The Treasury said it would continue an in-depth analysis of Switzerland’s macroeconomic and exchange rate policies, while establishing an enhanced bilateral engagement that began in early 2021 to discuss Swiss policy options to address external imbalances.
The Treasury said seven economies were on its “watch list” – China, Japan, Korea, Germany, Malaysia, Singapore and Taiwan.
Vietnam was removed from the list, he said, adding that he remained satisfied with the Asian country’s progress in addressing US concerns over its monetary practices.

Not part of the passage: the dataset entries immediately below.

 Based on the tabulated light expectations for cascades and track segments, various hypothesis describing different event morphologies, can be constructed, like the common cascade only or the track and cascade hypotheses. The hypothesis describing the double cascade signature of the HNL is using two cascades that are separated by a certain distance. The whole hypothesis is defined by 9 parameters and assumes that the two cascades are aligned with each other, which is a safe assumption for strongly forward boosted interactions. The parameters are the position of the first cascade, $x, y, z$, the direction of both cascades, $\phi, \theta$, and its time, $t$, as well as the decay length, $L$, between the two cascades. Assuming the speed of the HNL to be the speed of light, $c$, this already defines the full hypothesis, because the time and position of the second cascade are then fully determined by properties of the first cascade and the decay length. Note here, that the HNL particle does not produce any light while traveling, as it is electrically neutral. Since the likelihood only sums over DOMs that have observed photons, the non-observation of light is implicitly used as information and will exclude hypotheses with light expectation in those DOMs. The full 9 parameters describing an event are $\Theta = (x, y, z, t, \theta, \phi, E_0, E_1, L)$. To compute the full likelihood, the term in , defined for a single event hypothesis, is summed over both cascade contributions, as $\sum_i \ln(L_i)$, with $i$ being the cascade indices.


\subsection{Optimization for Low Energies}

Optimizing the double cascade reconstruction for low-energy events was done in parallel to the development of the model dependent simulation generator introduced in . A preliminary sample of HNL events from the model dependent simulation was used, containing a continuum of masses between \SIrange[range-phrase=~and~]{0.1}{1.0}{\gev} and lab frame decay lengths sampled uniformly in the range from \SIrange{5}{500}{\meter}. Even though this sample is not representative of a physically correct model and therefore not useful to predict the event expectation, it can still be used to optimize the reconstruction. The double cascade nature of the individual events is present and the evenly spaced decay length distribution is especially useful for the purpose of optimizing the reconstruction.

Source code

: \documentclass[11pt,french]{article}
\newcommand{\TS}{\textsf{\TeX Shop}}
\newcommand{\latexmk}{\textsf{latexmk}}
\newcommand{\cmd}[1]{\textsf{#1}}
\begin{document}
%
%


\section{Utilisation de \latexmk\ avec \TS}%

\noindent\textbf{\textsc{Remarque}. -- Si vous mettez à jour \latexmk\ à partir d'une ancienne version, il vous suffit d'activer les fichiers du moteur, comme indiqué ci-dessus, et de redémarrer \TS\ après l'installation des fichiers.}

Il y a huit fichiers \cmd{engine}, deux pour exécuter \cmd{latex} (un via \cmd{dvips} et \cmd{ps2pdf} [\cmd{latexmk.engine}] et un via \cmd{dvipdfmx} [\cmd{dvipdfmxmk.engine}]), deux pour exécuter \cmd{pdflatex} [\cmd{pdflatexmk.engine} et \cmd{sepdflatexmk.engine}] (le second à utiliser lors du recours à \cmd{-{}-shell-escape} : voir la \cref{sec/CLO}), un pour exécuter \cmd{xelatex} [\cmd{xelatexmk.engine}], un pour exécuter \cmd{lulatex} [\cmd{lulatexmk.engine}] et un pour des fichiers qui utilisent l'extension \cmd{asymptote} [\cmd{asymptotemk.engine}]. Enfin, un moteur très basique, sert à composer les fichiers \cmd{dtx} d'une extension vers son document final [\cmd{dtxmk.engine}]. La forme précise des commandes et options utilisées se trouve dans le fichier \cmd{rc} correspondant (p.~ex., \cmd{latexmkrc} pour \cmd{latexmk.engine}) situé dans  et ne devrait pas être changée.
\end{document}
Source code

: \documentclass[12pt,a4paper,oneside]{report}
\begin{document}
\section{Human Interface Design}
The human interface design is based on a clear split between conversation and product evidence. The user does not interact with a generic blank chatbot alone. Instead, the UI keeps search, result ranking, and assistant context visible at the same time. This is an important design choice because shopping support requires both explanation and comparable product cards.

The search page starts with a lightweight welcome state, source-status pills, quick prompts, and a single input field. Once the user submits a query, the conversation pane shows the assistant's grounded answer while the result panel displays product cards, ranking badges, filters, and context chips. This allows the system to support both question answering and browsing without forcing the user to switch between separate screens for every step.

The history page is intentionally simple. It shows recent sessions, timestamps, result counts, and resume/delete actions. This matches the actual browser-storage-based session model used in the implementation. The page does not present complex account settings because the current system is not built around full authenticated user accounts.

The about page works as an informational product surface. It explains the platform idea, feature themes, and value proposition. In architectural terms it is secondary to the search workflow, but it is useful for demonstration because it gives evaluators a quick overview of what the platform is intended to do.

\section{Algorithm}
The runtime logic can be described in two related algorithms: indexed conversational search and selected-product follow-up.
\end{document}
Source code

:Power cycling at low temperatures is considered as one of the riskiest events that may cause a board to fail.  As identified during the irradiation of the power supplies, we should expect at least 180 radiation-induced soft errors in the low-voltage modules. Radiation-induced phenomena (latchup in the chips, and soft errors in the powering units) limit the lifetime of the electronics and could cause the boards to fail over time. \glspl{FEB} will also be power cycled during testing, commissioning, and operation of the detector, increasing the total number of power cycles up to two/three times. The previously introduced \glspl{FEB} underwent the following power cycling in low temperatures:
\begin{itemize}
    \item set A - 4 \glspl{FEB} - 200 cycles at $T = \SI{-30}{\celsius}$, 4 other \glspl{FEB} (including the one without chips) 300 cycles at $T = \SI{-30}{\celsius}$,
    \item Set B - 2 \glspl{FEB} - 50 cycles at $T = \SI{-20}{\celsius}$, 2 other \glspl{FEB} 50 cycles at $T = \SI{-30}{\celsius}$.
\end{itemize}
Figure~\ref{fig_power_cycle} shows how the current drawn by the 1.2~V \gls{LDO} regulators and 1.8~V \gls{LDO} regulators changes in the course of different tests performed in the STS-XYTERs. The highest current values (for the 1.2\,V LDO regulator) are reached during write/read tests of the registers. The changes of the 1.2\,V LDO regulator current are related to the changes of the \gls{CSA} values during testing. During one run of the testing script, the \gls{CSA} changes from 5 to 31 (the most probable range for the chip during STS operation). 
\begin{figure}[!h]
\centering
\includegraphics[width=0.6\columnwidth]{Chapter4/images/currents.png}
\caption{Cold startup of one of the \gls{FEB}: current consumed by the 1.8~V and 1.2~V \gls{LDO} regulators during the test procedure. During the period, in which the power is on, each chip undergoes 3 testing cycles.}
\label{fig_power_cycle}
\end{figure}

India, Italy, Mexico and Thailand were also removed from the list, the Treasury said.
The Treasury report again called out China for its failure to publish its foreign exchange interventions and the broader lack of transparency around key features of its exchange rate mechanism.
A senior Treasury official said efforts by the US Treasury and the International Monetary Fund have so far made no progress with Beijing on the issue.
The Treasury noted that Japan had intervened in the foreign exchange market to stem the pace of the yen’s depreciation, its first such measure since 1998, and underlined its belief that such actions should be taken only rarely.
“The firm expectation of the Treasury is that in large, freely traded foreign exchange markets, intervention should be reserved only in very exceptional circumstances with appropriate prior consultation,” he said.